Caveat: Currently the API Gateway is in a beta state and for this reason there are no paging alerts for the service. This can and should change as the service support model changes The API Gateway serves pages to the open internet as an LVS service. As with all other LVS services in the Foundation we offer the ability to monitor and page in cases of a total service outage. Currently this feature is disabled for the testing phase of the API Gateway but this will be changed as the gateway moves out of beta. The API Gateway is subject to the monitoring services offered by our Kubernetes configuration. This does not lead to alerting or paging but ensures some service reliability. The Grafana dashboards linked to the service level indicators listed above are prime candidates for configuration as alerts. At present the API gateway service is maintained by the platform engineering team - currently this means that support and incident response is only available within working hours IST. This situation will change as future arrangements around support are made.

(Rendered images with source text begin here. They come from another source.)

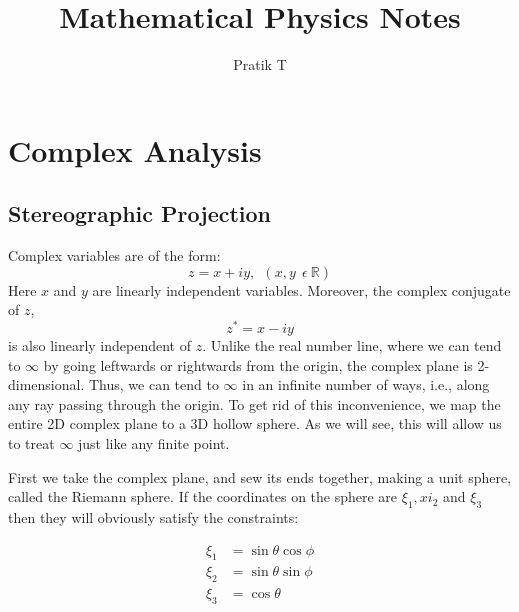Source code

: \documentclass[12pt, letterpaper]{book}
\title{Mathematical Physics Notes}
\author{Pratik T}
\begin{document}

\chapter{Complex Analysis}

\section{Stereographic Projection}


Complex variables are of the form: $$z= x+ iy, \ \ (x,y\ \  \epsilon\  \mathbb{R}) $$
Here $x$ and $y$ are linearly independent variables. Moreover, the complex conjugate of $z$, $$z^*= x-iy$$ is also linearly independent of $z$.
Unlike the real number line, where we can tend to $\infty$ by going leftwards or rightwards from the origin, the complex plane is 2-dimensional. Thus, we can tend to $\infty$ in an infinite number of ways, i.e., along any ray passing through the origin. To get rid of this inconvenience, we map the entire 2D complex plane to a 3D hollow sphere. As we will see, this will allow us to treat $\infty$ just like any finite point. 

First we take the complex plane, and sew its ends together, making a unit sphere, called the Riemann sphere. If the coordinates on the sphere are $\xi_1, xi_2$ and $\xi_3$ then they will obviously satisfy the constraints: 

\begin{equation}
    \begin{aligned}
        \xi_1 &= \sin\theta\cos\phi\\
        \xi_2 &= \sin\theta\sin\phi\\
        \xi_3 &= \cos\theta 
    \end{aligned} \label{eq1}
\end{equation}
\end{document}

How complex is the service to troubleshoot?

The API Gateway at core is not a particularly complex service to troubleshoot in its base operation. Envoy has an expansive and complicated configuration language, but for the purposes of the API Gateway’s normal operation there are only a few core components that are of interest. The most critical aspect of API Gateway is more or less that of any reverse proxy - the highlighted service indicators all refer to the ability of the Gateway to serve wiki and API content to users and any user familiar with the operation of webservers and reverse proxies should be able to understand the basic operation of the system when it comes to processing requests and responses from users and upstream services. However, failures in Envoy can be complicated - understanding of Envoy’s circuit breaking system can be difficult to grasp for new users. The verbosity of Envoy’s logs can also pose a problem for users unfamiliar with the service. Failures within the rate-limiting component of the Gateway are another matter. The operation of the service itself is relatively simple, but the service can be terse at best when it comes to logging information, and the limited metrics it offers are not particularly informative. The impact of this lack of insight is somewhat limited by the fail-open behaviour in Envoy in case of issues with ratelimit lookups. In the case of a complex failure of the ratelimit service it is likely that a developer from PET will be required to debug.

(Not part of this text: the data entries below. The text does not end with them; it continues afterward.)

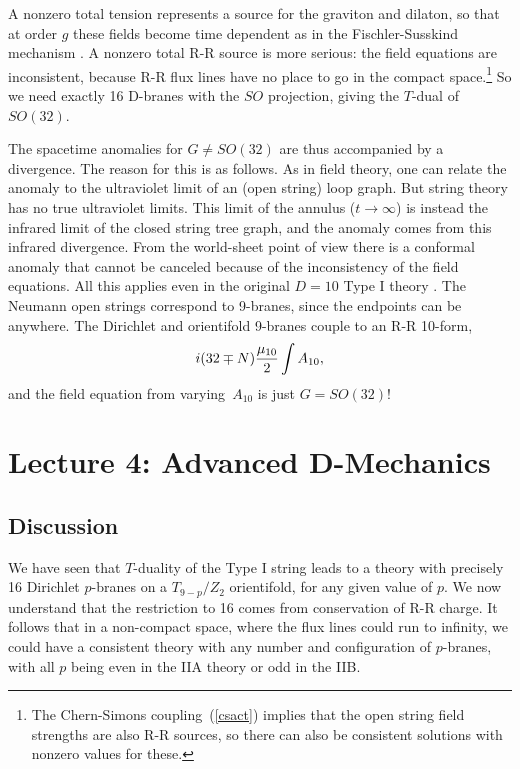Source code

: \documentclass[12pt]{article}
\def\be{\begin{equation}}
\def\ee{\end{equation}}
\begin{document}
A nonzero total tension represents a source for the graviton and dilaton,
so that at order $g$ these fields become time dependent as in the
Fischler-Susskind mechanism \cite{fsuss}.
A nonzero total R-R source is more serious: the field equations are
inconsistent, because R-R flux lines have no place to go in the compact
space.\footnote
{The Chern-Simons coupling~(\ref{csact}) implies that the open
string field strengths are also R-R sources, so there can also be
consistent solutions with nonzero values for these.}
So we need exactly 16
D-branes with the $SO$ projection, giving the $T$-dual of $SO(32)$.  

The spacetime anomalies for $G \neq SO(32)$ are thus accompanied by a
divergence\cite{gsdiv}.  The reason for this is as follows.  As in field
theory, one can relate the anomaly to the ultraviolet limit of an (open
string) loop graph.  But string theory has no true ultraviolet limits.  This
limit of the annulus ($t\to \infty$) is instead the infrared limit of the
closed string tree graph, and the anomaly comes from this infrared
divergence.  From the 
world-sheet point of view there is a conformal anomaly that cannot be
canceled because of the inconsistency of the field equations.  All this
applies even in the original $D=10$ Type I theory \cite{rrex}.  The Neumann
open strings correspond to 9-branes, since the endpoints can be anywhere. 
The Dirichlet and orientifold 9-branes couple to an R-R 10-form,
\be
i (32 \mp N) {\mu_{10}\over 2} \int A_{10} ,
\ee
and the field equation from varying~$A_{10}$ is just $G =
SO(32)$!\, \cite{rrex}

\section{Lecture 4: Advanced D-Mechanics}

\subsection{Discussion}

We have seen that $T$-duality of the Type I string leads to a theory with
precisely 16 Dirichlet $p$-branes on a $T_{9-p}/Z_2$ orientifold, for any
given value of $p$.
We now understand that the restriction to 16 comes
from conservation of R-R charge.  It follows that in a non-compact space,
where the flux lines could run to infinity, we could have a consistent
theory with any number and configuration of $p$-branes, with all $p$
being even in the IIA theory or odd in the IIB.  
\end{document}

How is the service deployed?

The API Gateway is deployed following the recommended Kubernetes helmfile deploy pattern for services. A staging instance exists to test changes. This is documented on the Gateway’s wikitech page.

Service level objectives

Reporting period

Like all SLOs at the Wikimedia Foundation,the reporting period will be three months, offset from the fiscal quarter by 1 month - meaning that the reporting period would be March to May and so on.Targets Without existing SLOs upon which to base our reporting and calculations, our realistic targets must be conservative in order to allow for them to be tuned upwards as we establish SLOs for our baseline. Additionally, as the API Gateway is a new service it is important to set expectations low to allow for a data gathering period where we can establish reasonable expectations of performance. Our ideal target is close to or slightly better (assuming reliable retries) to that of the Mediawiki APIs themselves. At present there is no SLO for the Mediawiki REST APIs.

Request error rate

99.9% of requests will be successful (any HTTP response other than 504). This results in an error budget of 0.1% of requests.